Re: [PATCH v2 5/8] cxl/mem: Add a "RAW" send command

2021-02-11 Thread Jonathan Cameron
On Tue, 9 Feb 2021 16:02:56 -0800
Ben Widawsky  wrote:

> The CXL memory device send interface will have a number of supported
> commands. The raw command is not such a command. Raw commands allow
> userspace to send a specified opcode to the underlying hardware and
> bypass all driver checks on the command. This is useful for a couple of
> usecases, mainly:
> 1. Undocumented vendor specific hardware commands

This one I get.  There are things we'd love to standardize but often they
need proving in a generation of hardware before the data is available to
justify taking it to a standards body.  Stuff like performance stats.
This stuff will all sit in the vendor defined range.  Maybe there is an
argument for in driver hooks to allow proper support even for these
(Ben mentioned this in the other branch of the thread).
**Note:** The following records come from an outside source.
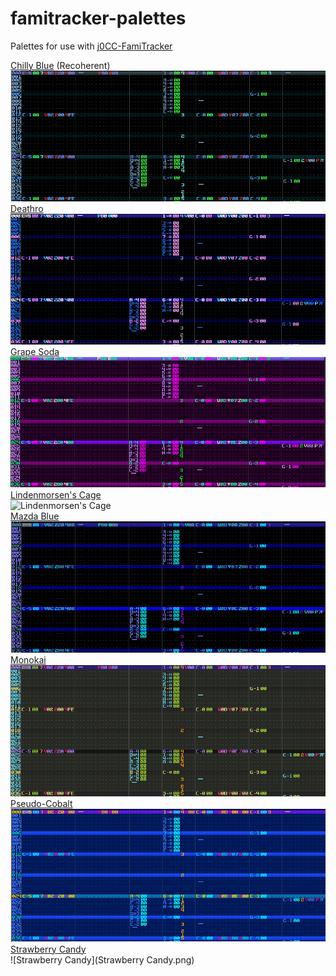 # famitracker-palettes
Palettes for use with <a href="https://github.com/jimbo1qaz/j0CC-FamiTracker/releases" target="_blank">j0CC-FamiTracker</a><br />

[Chilly Blue](https://github.com/psgcabal/lsdpals/raw/master/lsdpal/Chilly%20Blue.txt) (Recoherent)<br />![Chilly Blue](Chilly%20Blue.png)<br />
[Deathro](https://github.com/psgcabal/lsdpals/raw/master/lsdpal/Deathro.txt)<br />![Deathro](Deathro.png)<br />
[Grape Soda](https://github.com/psgcabal/lsdpals/raw/master/lsdpal/Grape%20Soda.txt)<br />![Grape Soda](Grape%20Soda.png)<br />
[Lindenmorsen's Cage](https://github.com/psgcabal/lsdpals/raw/master/lsdpal/Lindenmorsen's%20Cage.txt)<br />![Lindenmorsen's Cage](Lidenmorsen's%20Cage.png)<br />
[Mazda Blue](https://github.com/psgcabal/lsdpals/raw/master/lsdpal/Mazda%20Blue.txt)<br />![Mazda Blue](Mazda%20Blue.png)<br />
[Monokai](https://github.com/psgcabal/lsdpals/raw/master/lsdpal/Monokai.txt)<br />![Monokai](Monokai.png)<br />
[Pseudo-Cobalt](https://github.com/psgcabal/lsdpals/raw/master/lsdpal/Pseudo-Cobalt.txt)<br />![Pseudo-Cobalt](Pseudo-Cobalt.png)<br />
[Strawberry Candy](https://github.com/psgcabal/lsdpals/raw/master/lsdpal/Strawberry%20Candy.txt)<br />![Strawberry Candy](Strawberry Candy.png)<br />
> 2. Prototyping new hardware commands not yet supported by the driver

For 2, could just have a convenient place to enable this by one line patch.
Some subsystems (SPI comes to mind) do this for their equivalent of raw
commands.  The code is all there to enable it but you need to hook it
up if you want to use it.  Avoids chance of a distro shipping it.

> 
> While this all sounds very powerful it comes with a couple of caveats:
> 1. Bug reports using raw commands will not get the same level of
>attention as bug reports using supported commands (via taint).
> 2. Supported commands will be rejected by the RAW command.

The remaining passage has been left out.